Guido creía poder adivinar lo que vendría a continuación, pero, aunque lo cogió por sorpresa, se amoldó al instante: Tonio había elegido precisamente aquel trino de una sola nota que Bettichino había interpretado con tanta perfección, y en aquellos momentos lo sostenía con el mismo paso rítmico del aria de su oponente en vez de hacerlo con el de la propia, aunque para cualquier otra persona aquel cambio sería imperceptible. La nota era transparente, rutilante, y ganaba en potencia, y empezó a intensificarla y disminuirla sin dejar de trinarla. Estaba realizando a la vez y de manera irreprochable la doble proeza de Bettichino. Sin embargo, el trino seguía y seguía con la nota dilatada hasta el infinito. Guido se había quedado sin aliento, Con el vello de la nuca erizado. Vio que Tonio volvía levemente la cabeza y que, sin interrupción, ascendía en el pasaje más exquisito, ascendiendo progresivamente hasta que llegó de nuevo a la misma nota, sólo que una octava más alta.

La hinchaba despacio, lentamente la dejaba fluir de su garganta, hasta el límite mismo de la voz humana, aunque con una suavidad tan aterciopelada y dulce que evocaba la visión más hermosa del dolor, dilatado hasta el punto que un humano pudiera soportar.
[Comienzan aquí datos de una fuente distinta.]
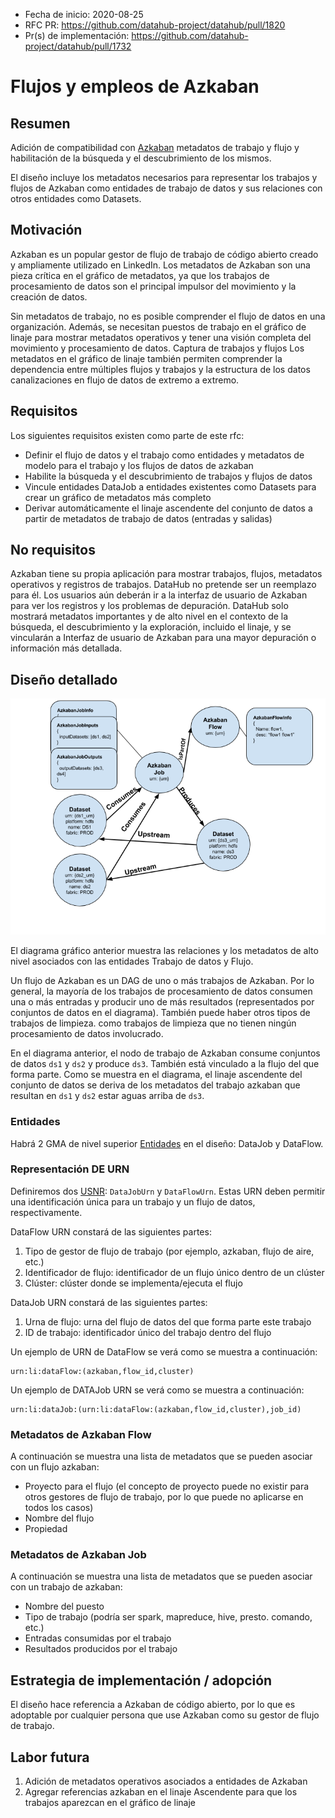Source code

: *   Fecha de inicio: 2020-08-25
*   RFC PR: https://github.com/datahub-project/datahub/pull/1820
*   Pr(s) de implementación: https://github.com/datahub-project/datahub/pull/1732

# Flujos y empleos de Azkaban

## Resumen

Adición de compatibilidad con [Azkaban](https://azkaban.github.io/) metadatos de trabajo y flujo y habilitación de la búsqueda y el descubrimiento de los mismos.

El diseño incluye los metadatos necesarios para representar los trabajos y flujos de Azkaban como entidades de trabajo de datos y sus relaciones con otros
entidades como Datasets.

## Motivación

Azkaban es un popular gestor de flujo de trabajo de código abierto creado y ampliamente utilizado en LinkedIn. Los metadatos de Azkaban son una pieza crítica
en el gráfico de metadatos, ya que los trabajos de procesamiento de datos son el principal impulsor del movimiento y la creación de datos.

Sin metadatos de trabajo, no es posible comprender el flujo de datos en una organización. Además, se necesitan puestos de trabajo en el
gráfico de linaje para mostrar metadatos operativos y tener una visión completa del movimiento y procesamiento de datos. Captura de trabajos y flujos
Los metadatos en el gráfico de linaje también permiten comprender la dependencia entre múltiples flujos y trabajos y la estructura de los datos
canalizaciones en flujo de datos de extremo a extremo.

## Requisitos

Los siguientes requisitos existen como parte de este rfc:

*   Definir el flujo de datos y el trabajo como entidades y metadatos de modelo para el trabajo y los flujos de datos de azkaban
*   Habilite la búsqueda y el descubrimiento de trabajos y flujos de datos
*   Vincule entidades DataJob a entidades existentes como Datasets para crear un gráfico de metadatos más completo
*   Derivar automáticamente el linaje ascendente del conjunto de datos a partir de metadatos de trabajo de datos (entradas y salidas)

## No requisitos

Azkaban tiene su propia aplicación para mostrar trabajos, flujos, metadatos operativos y registros de trabajos. DataHub no pretende ser
un reemplazo para él. Los usuarios aún deberán ir a la interfaz de usuario de Azkaban para ver los registros y los problemas de depuración. DataHub solo mostrará
metadatos importantes y de alto nivel en el contexto de la búsqueda, el descubrimiento y la exploración, incluido el linaje, y se vincularán a
Interfaz de usuario de Azkaban para una mayor depuración o información más detallada.

## Diseño detallado

![high level design](graph.png)

El diagrama gráfico anterior muestra las relaciones y los metadatos de alto nivel asociados con las entidades Trabajo de datos y Flujo.

Un flujo de Azkaban es un DAG de uno o más trabajos de Azkaban. Por lo general, la mayoría de los trabajos de procesamiento de datos consumen una o más entradas y
producir uno de más resultados (representados por conjuntos de datos en el diagrama). También puede haber otros tipos de trabajos de limpieza.
como trabajos de limpieza que no tienen ningún procesamiento de datos involucrado.

En el diagrama anterior, el nodo de trabajo de Azkaban consume conjuntos de datos `ds1` y `ds2` y produce `ds3`. También está vinculado a la
flujo del que forma parte. Como se muestra en el diagrama, el linaje ascendente del conjunto de datos se deriva de los metadatos del trabajo azkaban que resultan
en `ds1` y `ds2` estar aguas arriba de `ds3`.

### Entidades

Habrá 2 GMA de nivel superior [Entidades](../../../what/entity.md) en el diseño: DataJob y DataFlow.

### Representación DE URN

Definiremos dos [USNR](../../../what/urn.md): `DataJobUrn` y `DataFlowUrn`.
Estas URN deben permitir una identificación única para un trabajo y un flujo de datos, respectivamente.

DataFlow URN constará de las siguientes partes:

1.  Tipo de gestor de flujo de trabajo (por ejemplo, azkaban, flujo de aire, etc.)
2.  Identificador de flujo: identificador de un flujo único dentro de un clúster
3.  Clúster: clúster donde se implementa/ejecuta el flujo

DataJob URN constará de las siguientes partes:

1.  Urna de flujo: urna del flujo de datos del que forma parte este trabajo
2.  ID de trabajo: identificador único del trabajo dentro del flujo

Un ejemplo de URN de DataFlow se verá como se muestra a continuación:

    urn:li:dataFlow:(azkaban,flow_id,cluster)

Un ejemplo de DATAJob URN se verá como se muestra a continuación:

    urn:li:dataJob:(urn:li:dataFlow:(azkaban,flow_id,cluster),job_id)

### Metadatos de Azkaban Flow

A continuación se muestra una lista de metadatos que se pueden asociar con un flujo azkaban:

*   Proyecto para el flujo (el concepto de proyecto puede no existir para otros gestores de flujo de trabajo, por lo que puede no aplicarse en todos los casos)
*   Nombre del flujo
*   Propiedad

### Metadatos de Azkaban Job

A continuación se muestra una lista de metadatos que se pueden asociar con un trabajo de azkaban:

*   Nombre del puesto
*   Tipo de trabajo (podría ser spark, mapreduce, hive, presto. comando, etc.)
*   Entradas consumidas por el trabajo
*   Resultados producidos por el trabajo

## Estrategia de implementación / adopción

El diseño hace referencia a Azkaban de código abierto, por lo que es adoptable por cualquier persona que use Azkaban como su
gestor de flujo de trabajo.

## Labor futura

1.  Adición de metadatos operativos asociados a entidades de Azkaban
2.  Agregar referencias azkaban en el linaje Ascendente para que los trabajos aparezcan en el gráfico de linaje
Si en aquel momento respiró, nadie lo vio, nadie lo oyó, sólo sabían que él se había lanzado de nuevo a aquel paso lánguido, cantando con dulzura la tristeza y la pena, bajándolo hasta la desnuda pulsación de su voz de contralto y luego detenerse con un ligero movimiento de cabeza antes de quedarse completamente inmóvil.

Guido bajó la cabeza. Las tablas que tenía bajo los pies temblaban con el arrasador rugido que se alzó por doquier. Ningún alboroto de la chusma podía compararse con el atronador volumen de aquellas dos mil personas que manifestaban su adoración. Sin embargo, Guido esperó hasta que oyó, procedentes del primer piso, las voces que tanto anhelaba: los abbatti gritando: «¡Bravo, Tonio! ¡Bravo, Tonio!» Entonces, cuando se había dicho asimismo que en aquella dulcísima victoria él no importaba, oyó que otro grito se alzaba por doquier.

– ¡Bravo, Guido Maffeo!

Una, dos, cien veces, oyó cómo se mezclaban esos dos gritos. Entonces, justo antes de ponerse en pie para saludar, alzó los ojos para fijarlos en Tonio, que seguía inmóvil, sin poner la mirada en nadie del imaginario mundo que lo rodeaba, sino observando calladamente a su oponente.

Bettichino tenía los ojos entornados, su rostro había cobrado un aire distante. Y entonces, despacio, cedió a una larga sonrisa, al tiempo que asentía. Cuando eso ocurrió, el teatro pareció a punto de venirse abajo en medio de un clamor torrencial.